Una vita in aeronautica: a quando risale il suo primo volo?


«Avevo solo vent'anni: era il 1934, sono passati ottant'anni. Ricordo il grande impegno e la profonda passione. Da allora ho effettuato quasi 9.000 ore di volo, con oltre 235 voli di guerra (sia nella Prima che nella Seconda Guerra mondiale, ndr). Tutte con la medesima passione, che ha sempre e comunque mosso la mia vita: il mondo dell'aeronautica è stato per me fonte di grande soddisfazione. Basti pensare che eravamo 8.000 candidati per accedere alla scuola militare, e solo 50 sono riusciti ad entrare. Ancor oggi sono fiero di aver intrapreso la strada giusta, perseguita con dedizione».
Vuole essere un consiglio per i giovani di oggi?  «Anche. Soprattutto vorrei dire loro di sfruttare le opportunità odierne, che novant'anni fa non esistevano. Ai ragazzi suggerisco serietà ed onestà. Valori che mi contraddistinguono: penso a me come ad un ufficiale gentiluomo, anche per il fatto di aver avuto due nonne con il titolo di contessa».


Ci rivela un suo particolare vanto?


«Aver sempre riportato l'aereo alla base. Magari senza benzina.

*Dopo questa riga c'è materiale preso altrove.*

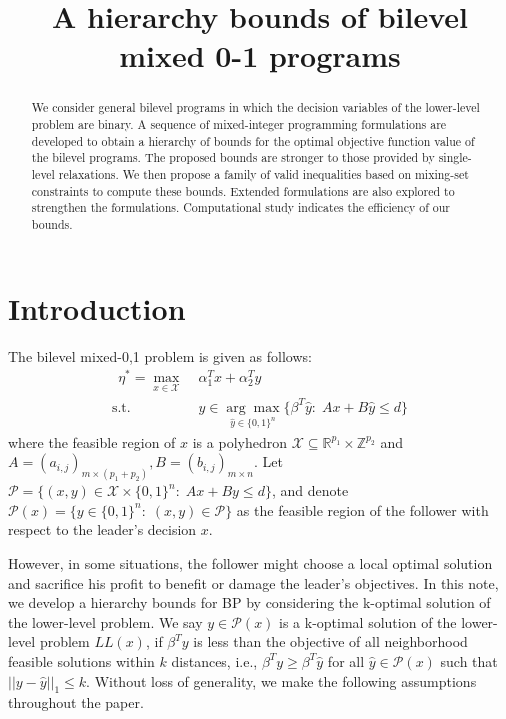 \documentclass[11pt]{article}
\title{A hierarchy bounds of bilevel mixed 0-1 programs}
\newcommand{\RR}{\mathbb{R}}
\newcommand{\ZZ}{\mathbb{Z}}
\newcommand{\X}{\mathcal{X}}
\newcommand{\Pp}{\mathcal{P}}
\begin{document}
\maketitle

\begin{abstract}
	We consider general bilevel programs in which the decision variables of the lower-level problem are binary. A sequence of mixed-integer programming formulations are developed to obtain a hierarchy of bounds for the optimal objective function value of the bilevel programs. The proposed bounds are stronger to those provided by single-level relaxations. We then propose a family of valid inequalities based on mixing-set constraints to compute these bounds. Extended formulations are also explored to strengthen the formulations. Computational study indicates the efficiency of our bounds.
\end{abstract}

\section{Introduction}

The bilevel mixed-0,1 problem is given as follows:
\begin{align*}
[\text{BP}]~~	\eta^* = \max_{x\in \X}\; & \alpha_1^Tx + \alpha_2^Ty \\
	\text{s.t.~~} & y \in \underset{\hat{y}\in \{0,1\}^n}{\arg\max}\{\beta^T\hat{y}:\; Ax + B\hat{y} \leq d\} 
\end{align*}
where the feasible region of $x$ is a polyhedron $\X \subseteq \RR^{p_1} \times \ZZ^{p_2}$ and $A = (a_{i,j})_{m\times (p_1+p_2)}, B = (b_{i,j})_{m\times n}$. Let $\Pp = \{(x, y) \in \X \times \{0,1\}^n:\; Ax + By \leq d \}$, and denote $\Pp(x) = \{y \in \{0, 1\}^n:\; (x, y) \in \Pp \}$ as the feasible region of the follower with respect to the leader's decision $x$.  

However, in some situations, the follower might choose a local optimal solution and sacrifice his profit to benefit or damage the leader's objectives. In this note, we develop a hierarchy bounds for BP by considering the k-optimal solution of the lower-level problem. We say $y \in \Pp(x)$ is a k-optimal solution of the lower-level problem $LL(x)$, if $\beta^Ty$ is less than the objective of all neighborhood feasible solutions within $k$ distances, i.e., $\beta^Ty \geq \beta^T\hat{y}$ for all $\hat{y} \in \Pp(x)$ such that  $||y - \hat{y}||_1 \leq k$. Without loss of generality, we make the following assumptions throughout the paper.
\end{document}
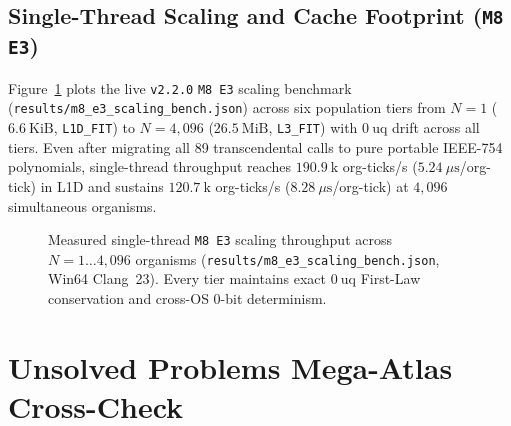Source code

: \documentclass[11pt,reqno]{amsart}
\theoremstyle{remark}
\begin{document}
\subsection{Single-Thread Scaling and Cache Footprint (\texttt{M8 E3})}
\label{subsec:bench}

Figure~\ref{fig:scaling} plots the live \texttt{v2.2.0} \texttt{M8 E3} scaling benchmark (\texttt{results/m8\_e3\_scaling\_bench.json}) across six population tiers from $N = 1$ ($6.6~\text{KiB}$, \texttt{L1D\_FIT}) to $N = 4{,}096$ ($26.5~\text{MiB}$, \texttt{L3\_FIT}) with $0~\text{uq}$ drift across all tiers. Even after migrating all 89 transcendental calls to pure portable IEEE-754 polynomials, single-thread throughput reaches $190.9~\text{k}$ org-ticks/s ($5.24~\mu\text{s}$/org-tick) in L1D and sustains $120.7~\text{k}$ org-ticks/s ($8.28~\mu\text{s}$/org-tick) at $4{,}096$ simultaneous organisms.

\begin{figure}[ht]
\centering
{}
\caption{Measured single-thread \texttt{M8 E3} scaling throughput across $N = 1 \dots 4{,}096$ organisms (\texttt{results/m8\_e3\_scaling\_bench.json}, Win64 Clang~23). Every tier maintains exact $0~\text{uq}$ First-Law conservation and cross-OS 0-bit determinism.}
\label{fig:scaling}
\end{figure}

\section{Unsolved Problems Mega-Atlas Cross-Check}
\label{sec:atlas}
\end{document}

Oppure in fiamme, o ancora ridotto a un colabrodo per gli spari. Ma nessun bombardamento di guerra o difficoltà è mai riuscito a sbarrarmi la strada verso casa. Sono anche felice di aver sempre avuto il coraggio di seguire la mia passione: non ho scelto di rimanere stanziale negli aeroporti, ma mi sono accollato il rischio di volare attraverso Paesi e Continenti anche in tempo di guerra. Il mio campo di volo andava dal Brasile a Stalingrado. Tra l'altro fui l'unico italiano ad arrivare a Stalingrado durante l'omonima battaglia nella Seconda Guerra».


Il suo rapporto con il Trentino?


«Mi ritengo, e credo giustamente, l'unico padre dell'aeronautica trentina ancora in vita. Alla fine degli anni Sessanta presi parte attiva alla progettazione e costruzione dell'aeroporto Caproni. Poi fu la volta della fondazione della scuola d'aeronautica trentina, che nel corso degli anni ha sfornato circa 400 piloti. Con alcuni amici costituimmo anche l'associazione Arma Aeronautica di Trento, oggi ancora viva e perfettamente in salute. Così come l'associazione "Piloti di montagna».


Ha mai avuto paura in volo?


«No. Mai. Nemmeno quando mi ritrovai a comandare una squadriglia di oltre quaranta uomini in piena offensiva russa: il nostro comandante scomparve, ed io ero il vice».